▸ **What this task involves**
Transcribe the stretch of entries below from the line with "- Add api_error_rate" through the line with "exports to JSON/tar.gz", exactly and with both ends included; leave out all other lines.
BEGIN Entries supplied
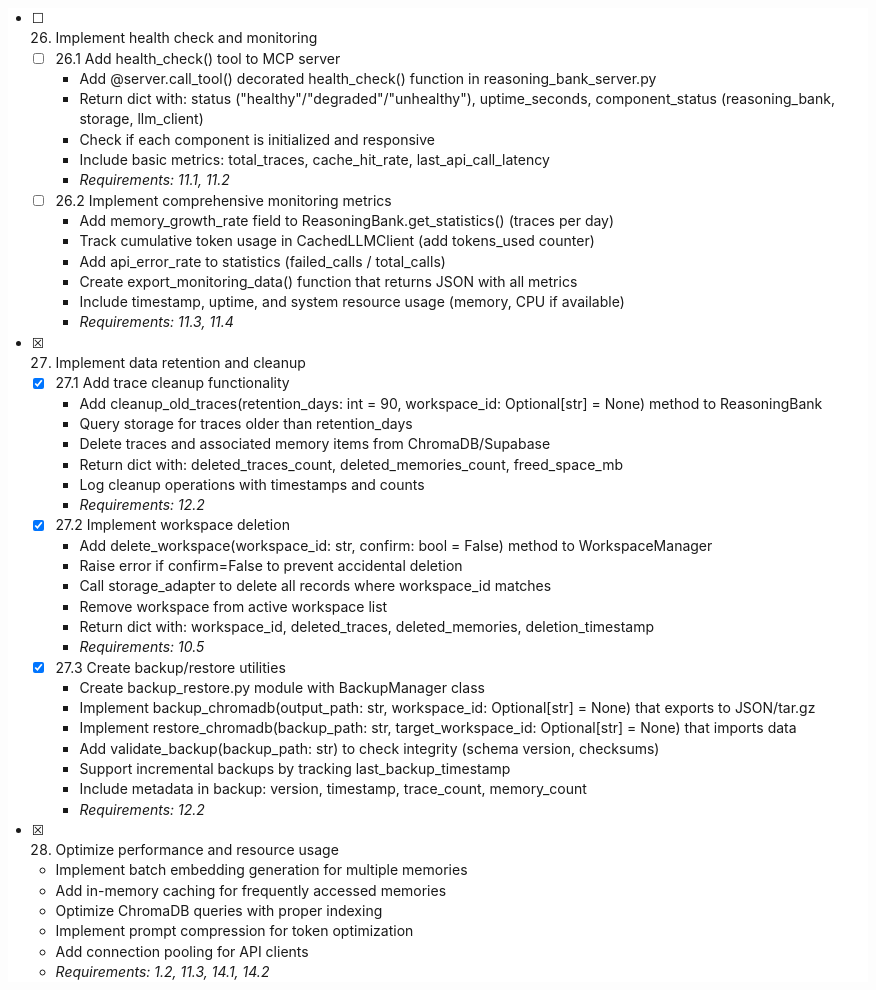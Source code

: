 - [ ] 26. Implement health check and monitoring

  - [ ] 26.1 Add health_check() tool to MCP server
    - Add @server.call_tool() decorated health_check() function in reasoning_bank_server.py
    - Return dict with: status ("healthy"/"degraded"/"unhealthy"), uptime_seconds, component_status (reasoning_bank, storage, llm_client)
    - Check if each component is initialized and responsive
    - Include basic metrics: total_traces, cache_hit_rate, last_api_call_latency
    - _Requirements: 11.1, 11.2_
  - [ ] 26.2 Implement comprehensive monitoring metrics
    - Add memory_growth_rate field to ReasoningBank.get_statistics() (traces per day)
    - Track cumulative token usage in CachedLLMClient (add tokens_used counter)
    - Add api_error_rate to statistics (failed_calls / total_calls)
    - Create export_monitoring_data() function that returns JSON with all metrics
    - Include timestamp, uptime, and system resource usage (memory, CPU if available)
    - _Requirements: 11.3, 11.4_

- [x] 27. Implement data retention and cleanup

  - [x] 27.1 Add trace cleanup functionality
    - Add cleanup_old_traces(retention_days: int = 90, workspace_id: Optional[str] = None) method to ReasoningBank
    - Query storage for traces older than retention_days
    - Delete traces and associated memory items from ChromaDB/Supabase
    - Return dict with: deleted_traces_count, deleted_memories_count, freed_space_mb
    - Log cleanup operations with timestamps and counts
    - _Requirements: 12.2_
  - [x] 27.2 Implement workspace deletion
    - Add delete_workspace(workspace_id: str, confirm: bool = False) method to WorkspaceManager
    - Raise error if confirm=False to prevent accidental deletion
    - Call storage_adapter to delete all records where workspace_id matches
    - Remove workspace from active workspace list
    - Return dict with: workspace_id, deleted_traces, deleted_memories, deletion_timestamp
    - _Requirements: 10.5_
  - [x] 27.3 Create backup/restore utilities
    - Create backup_restore.py module with BackupManager class
    - Implement backup_chromadb(output_path: str, workspace_id: Optional[str] = None) that exports to JSON/tar.gz
    - Implement restore_chromadb(backup_path: str, target_workspace_id: Optional[str] = None) that imports data
    - Add validate_backup(backup_path: str) to check integrity (schema version, checksums)
    - Support incremental backups by tracking last_backup_timestamp
    - Include metadata in backup: version, timestamp, trace_count, memory_count
    - _Requirements: 12.2_

- [x] 28. Optimize performance and resource usage

  - Implement batch embedding generation for multiple memories
  - Add in-memory caching for frequently accessed memories
  - Optimize ChromaDB queries with proper indexing
  - Implement prompt compression for token optimization
  - Add connection pooling for API clients
  - _Requirements: 1.2, 11.3, 14.1, 14.2_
END Entries supplied
▸ **The completed task**
    - Add api_error_rate to statistics (failed_calls / total_calls)
    - Create export_monitoring_data() function that returns JSON with all metrics
    - Include timestamp, uptime, and system resource usage (memory, CPU if available)
    - _Requirements: 11.3, 11.4_

- [x] 27. Implement data retention and cleanup

  - [x] 27.1 Add trace cleanup functionality
    - Add cleanup_old_traces(retention_days: int = 90, workspace_id: Optional[str] = None) method to ReasoningBank
    - Query storage for traces older than retention_days
    - Delete traces and associated memory items from ChromaDB/Supabase
    - Return dict with: deleted_traces_count, deleted_memories_count, freed_space_mb
    - Log cleanup operations with timestamps and counts
    - _Requirements: 12.2_
  - [x] 27.2 Implement workspace deletion
    - Add delete_workspace(workspace_id: str, confirm: bool = False) method to WorkspaceManager
    - Raise error if confirm=False to prevent accidental deletion
    - Call storage_adapter to delete all records where workspace_id matches
    - Remove workspace from active workspace list
    - Return dict with: workspace_id, deleted_traces, deleted_memories, deletion_timestamp
    - _Requirements: 10.5_
  - [x] 27.3 Create backup/restore utilities
    - Create backup_restore.py module with BackupManager class
    - Implement backup_chromadb(output_path: str, workspace_id: Optional[str] = None) that exports to JSON/tar.gz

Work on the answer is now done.